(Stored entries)
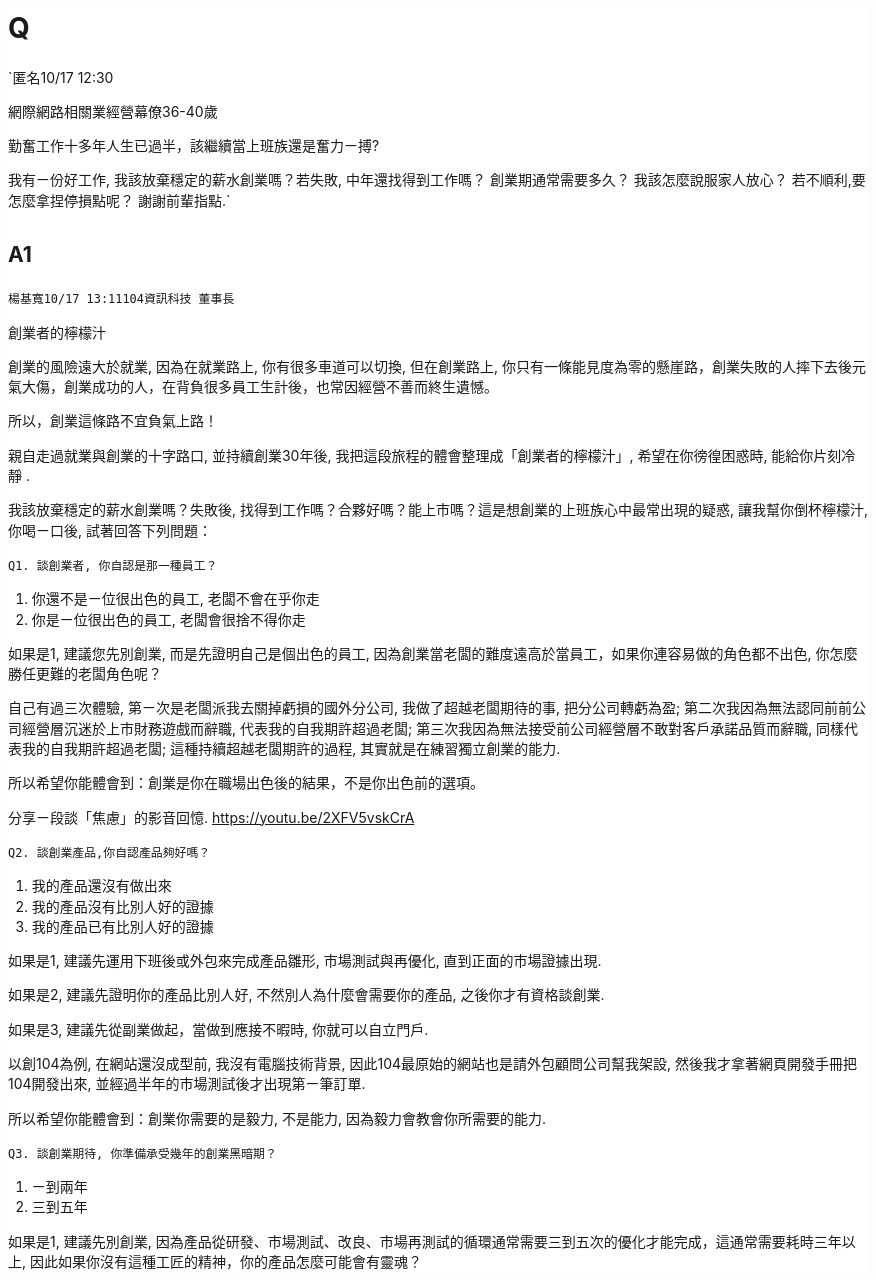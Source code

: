 # Q

`匿名10/17 12:30

網際網路相關業經營幕僚36-40歲

勤奮工作十多年人生已過半，該繼續當上班族還是奮力ㄧ搏?

我有ㄧ份好工作, 我該放棄穩定的薪水創業嗎？若失敗, 中年還找得到工作嗎？ 創業期通常需要多久？ 我該怎麼說服家人放心？ 若不順利,要怎麼拿捏停損點呢？ 謝謝前輩指點.`

## A1

`楊基寬10/17 13:11104資訊科技 董事長`

創業者的檸檬汁

創業的風險遠大於就業, 因為在就業路上, 你有很多車道可以切換, 但在創業路上, 你只有一條能見度為零的懸崖路，創業失敗的人摔下去後元氣大傷，創業成功的人，在背負很多員工生計後，也常因經營不善而終生遺憾。

所以，創業這條路不宜負氣上路！

親自走過就業與創業的十字路口, 並持續創業30年後, 我把這段旅程的體會整理成「創業者的檸檬汁」, 希望在你徬徨困惑時, 能給你片刻冷靜 .

我該放棄穩定的薪水創業嗎？失敗後, 找得到工作嗎？合夥好嗎？能上市嗎？這是想創業的上班族心中最常出現的疑惑, 讓我幫你倒杯檸檬汁, 你喝ㄧ口後, 試著回答下列問題：

`Q1. 談創業者, 你自認是那一種員工？`

1. 你還不是ㄧ位很出色的員工, 老闆不會在乎你走
2. 你是ㄧ位很出色的員工, 老闆會很捨不得你走

如果是1, 建議您先別創業, 而是先證明自己是個出色的員工, 因為創業當老闆的難度遠高於當員工，如果你連容易做的角色都不出色, 你怎麼勝任更難的老闆角色呢？

自己有過三次體驗, 第ㄧ次是老闆派我去關掉虧損的國外分公司, 我做了超越老闆期待的事, 把分公司轉虧為盈; 第二次我因為無法認同前前公司經營層沉迷於上市財務遊戲而辭職, 代表我的自我期許超過老闆; 第三次我因為無法接受前公司經營層不敢對客戶承諾品質而辭職, 同樣代表我的自我期許超過老闆; 這種持續超越老闆期許的過程, 其實就是在練習獨立創業的能力.

所以希望你能體會到：創業是你在職場出色後的結果，不是你出色前的選項。

分享ㄧ段談「焦慮」的影音回憶. https://youtu.be/2XFV5vskCrA

`Q2. 談創業產品,你自認產品夠好嗎？`

1. 我的產品還沒有做出來
2. 我的產品沒有比別人好的證據
3. 我的產品已有比別人好的證據

如果是1, 建議先運用下班後或外包來完成產品雛形, 市場測試與再優化, 直到正面的市場證據出現.

如果是2, 建議先證明你的產品比別人好, 不然別人為什麼會需要你的產品, 之後你才有資格談創業.

如果是3, 建議先從副業做起，當做到應接不暇時, 你就可以自立門戶.

以創104為例, 在網站還沒成型前, 我沒有電腦技術背景, 因此104最原始的網站也是請外包顧問公司幫我架設, 然後我才拿著網頁開發手冊把104開發出來, 並經過半年的市場測試後才出現第ㄧ筆訂單.

所以希望你能體會到：創業你需要的是毅力, 不是能力, 因為毅力會教會你所需要的能力.

`Q3. 談創業期待, 你準備承受幾年的創業黑暗期？`

1. ㄧ到兩年
2. 三到五年

如果是1, 建議先別創業, 因為產品從研發、市場測試、改良、市場再測試的循環通常需要三到五次的優化才能完成，這通常需要耗時三年以上, 因此如果你沒有這種工匠的精神，你的產品怎麼可能會有靈魂？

:: What is being asked ::
From the first line through the line with "分享ㄧ段談「焦慮」的影音回憶", output those lines of the entries above exactly, and nothing else, with the pictures left out.

:: Final answer ::
Source code

: # Q

`匿名10/17 12:30

網際網路相關業經營幕僚36-40歲

勤奮工作十多年人生已過半，該繼續當上班族還是奮力ㄧ搏?

我有ㄧ份好工作, 我該放棄穩定的薪水創業嗎？若失敗, 中年還找得到工作嗎？ 創業期通常需要多久？ 我該怎麼說服家人放心？ 若不順利,要怎麼拿捏停損點呢？ 謝謝前輩指點.`

## A1

`楊基寬10/17 13:11104資訊科技 董事長`

創業者的檸檬汁

創業的風險遠大於就業, 因為在就業路上, 你有很多車道可以切換, 但在創業路上, 你只有一條能見度為零的懸崖路，創業失敗的人摔下去後元氣大傷，創業成功的人，在背負很多員工生計後，也常因經營不善而終生遺憾。

所以，創業這條路不宜負氣上路！

親自走過就業與創業的十字路口, 並持續創業30年後, 我把這段旅程的體會整理成「創業者的檸檬汁」, 希望在你徬徨困惑時, 能給你片刻冷靜 .

我該放棄穩定的薪水創業嗎？失敗後, 找得到工作嗎？合夥好嗎？能上市嗎？這是想創業的上班族心中最常出現的疑惑, 讓我幫你倒杯檸檬汁, 你喝ㄧ口後, 試著回答下列問題：

`Q1. 談創業者, 你自認是那一種員工？`

1. 你還不是ㄧ位很出色的員工, 老闆不會在乎你走
2. 你是ㄧ位很出色的員工, 老闆會很捨不得你走

如果是1, 建議您先別創業, 而是先證明自己是個出色的員工, 因為創業當老闆的難度遠高於當員工，如果你連容易做的角色都不出色, 你怎麼勝任更難的老闆角色呢？

自己有過三次體驗, 第ㄧ次是老闆派我去關掉虧損的國外分公司, 我做了超越老闆期待的事, 把分公司轉虧為盈; 第二次我因為無法認同前前公司經營層沉迷於上市財務遊戲而辭職, 代表我的自我期許超過老闆; 第三次我因為無法接受前公司經營層不敢對客戶承諾品質而辭職, 同樣代表我的自我期許超過老闆; 這種持續超越老闆期許的過程, 其實就是在練習獨立創業的能力.

所以希望你能體會到：創業是你在職場出色後的結果，不是你出色前的選項。

分享ㄧ段談「焦慮」的影音回憶. https://youtu.be/2XFV5vskCrA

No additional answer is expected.